Extracted data entries:
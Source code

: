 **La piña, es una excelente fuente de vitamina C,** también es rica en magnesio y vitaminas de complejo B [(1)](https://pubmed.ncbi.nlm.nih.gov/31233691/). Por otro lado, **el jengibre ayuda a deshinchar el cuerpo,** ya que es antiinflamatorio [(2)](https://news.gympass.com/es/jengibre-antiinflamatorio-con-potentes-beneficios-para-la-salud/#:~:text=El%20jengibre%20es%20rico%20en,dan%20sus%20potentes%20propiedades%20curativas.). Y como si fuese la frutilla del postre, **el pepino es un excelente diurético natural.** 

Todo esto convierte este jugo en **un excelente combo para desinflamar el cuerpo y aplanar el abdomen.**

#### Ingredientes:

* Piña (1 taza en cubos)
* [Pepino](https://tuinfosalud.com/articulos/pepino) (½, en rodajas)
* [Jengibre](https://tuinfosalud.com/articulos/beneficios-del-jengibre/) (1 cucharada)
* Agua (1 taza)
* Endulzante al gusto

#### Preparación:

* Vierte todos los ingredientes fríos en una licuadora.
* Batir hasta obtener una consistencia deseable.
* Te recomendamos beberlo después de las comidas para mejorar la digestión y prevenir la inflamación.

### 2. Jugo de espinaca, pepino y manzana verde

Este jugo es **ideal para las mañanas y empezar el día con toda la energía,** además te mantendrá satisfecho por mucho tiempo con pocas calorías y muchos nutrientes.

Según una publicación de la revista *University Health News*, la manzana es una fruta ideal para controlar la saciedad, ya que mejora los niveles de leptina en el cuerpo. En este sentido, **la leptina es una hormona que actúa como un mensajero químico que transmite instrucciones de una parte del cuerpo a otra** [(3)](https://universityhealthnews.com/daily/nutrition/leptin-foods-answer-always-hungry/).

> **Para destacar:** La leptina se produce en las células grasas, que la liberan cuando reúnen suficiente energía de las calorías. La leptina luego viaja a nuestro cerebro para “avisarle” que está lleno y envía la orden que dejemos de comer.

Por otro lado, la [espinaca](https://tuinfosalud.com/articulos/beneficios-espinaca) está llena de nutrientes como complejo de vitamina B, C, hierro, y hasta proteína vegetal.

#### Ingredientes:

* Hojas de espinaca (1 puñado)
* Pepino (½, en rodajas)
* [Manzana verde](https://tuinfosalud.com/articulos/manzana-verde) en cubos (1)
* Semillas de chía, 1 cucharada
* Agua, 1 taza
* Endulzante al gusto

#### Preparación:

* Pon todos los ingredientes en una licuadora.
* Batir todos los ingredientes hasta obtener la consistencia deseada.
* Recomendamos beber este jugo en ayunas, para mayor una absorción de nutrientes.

- INSTRUCTIONS FOR THE TASK
Repeat the records, every one of them, without any deviation.

- YOUR SOLUTION
Source code

: **La piña, es una excelente fuente de vitamina C,** también es rica en magnesio y vitaminas de complejo B [(1)](https://pubmed.ncbi.nlm.nih.gov/31233691/). Por otro lado, **el jengibre ayuda a deshinchar el cuerpo,** ya que es antiinflamatorio [(2)](https://news.gympass.com/es/jengibre-antiinflamatorio-con-potentes-beneficios-para-la-salud/#:~:text=El%20jengibre%20es%20rico%20en,dan%20sus%20potentes%20propiedades%20curativas.). Y como si fuese la frutilla del postre, **el pepino es un excelente diurético natural.** 

Todo esto convierte este jugo en **un excelente combo para desinflamar el cuerpo y aplanar el abdomen.**

#### Ingredientes:

* Piña (1 taza en cubos)
* [Pepino](https://tuinfosalud.com/articulos/pepino) (½, en rodajas)
* [Jengibre](https://tuinfosalud.com/articulos/beneficios-del-jengibre/) (1 cucharada)
* Agua (1 taza)
* Endulzante al gusto

#### Preparación:

* Vierte todos los ingredientes fríos en una licuadora.
* Batir hasta obtener una consistencia deseable.
* Te recomendamos beberlo después de las comidas para mejorar la digestión y prevenir la inflamación.

### 2. Jugo de espinaca, pepino y manzana verde

Este jugo es **ideal para las mañanas y empezar el día con toda la energía,** además te mantendrá satisfecho por mucho tiempo con pocas calorías y muchos nutrientes.

Según una publicación de la revista *University Health News*, la manzana es una fruta ideal para controlar la saciedad, ya que mejora los niveles de leptina en el cuerpo. En este sentido, **la leptina es una hormona que actúa como un mensajero químico que transmite instrucciones de una parte del cuerpo a otra** [(3)](https://universityhealthnews.com/daily/nutrition/leptin-foods-answer-always-hungry/).

> **Para destacar:** La leptina se produce en las células grasas, que la liberan cuando reúnen suficiente energía de las calorías. La leptina luego viaja a nuestro cerebro para “avisarle” que está lleno y envía la orden que dejemos de comer.

Por otro lado, la [espinaca](https://tuinfosalud.com/articulos/beneficios-espinaca) está llena de nutrientes como complejo de vitamina B, C, hierro, y hasta proteína vegetal.

#### Ingredientes:

* Hojas de espinaca (1 puñado)
* Pepino (½, en rodajas)
* [Manzana verde](https://tuinfosalud.com/articulos/manzana-verde) en cubos (1)
* Semillas de chía, 1 cucharada
* Agua, 1 taza
* Endulzante al gusto

#### Preparación:

* Pon todos los ingredientes en una licuadora.
* Batir todos los ingredientes hasta obtener la consistencia deseada.
* Recomendamos beber este jugo en ayunas, para mayor una absorción de nutrientes.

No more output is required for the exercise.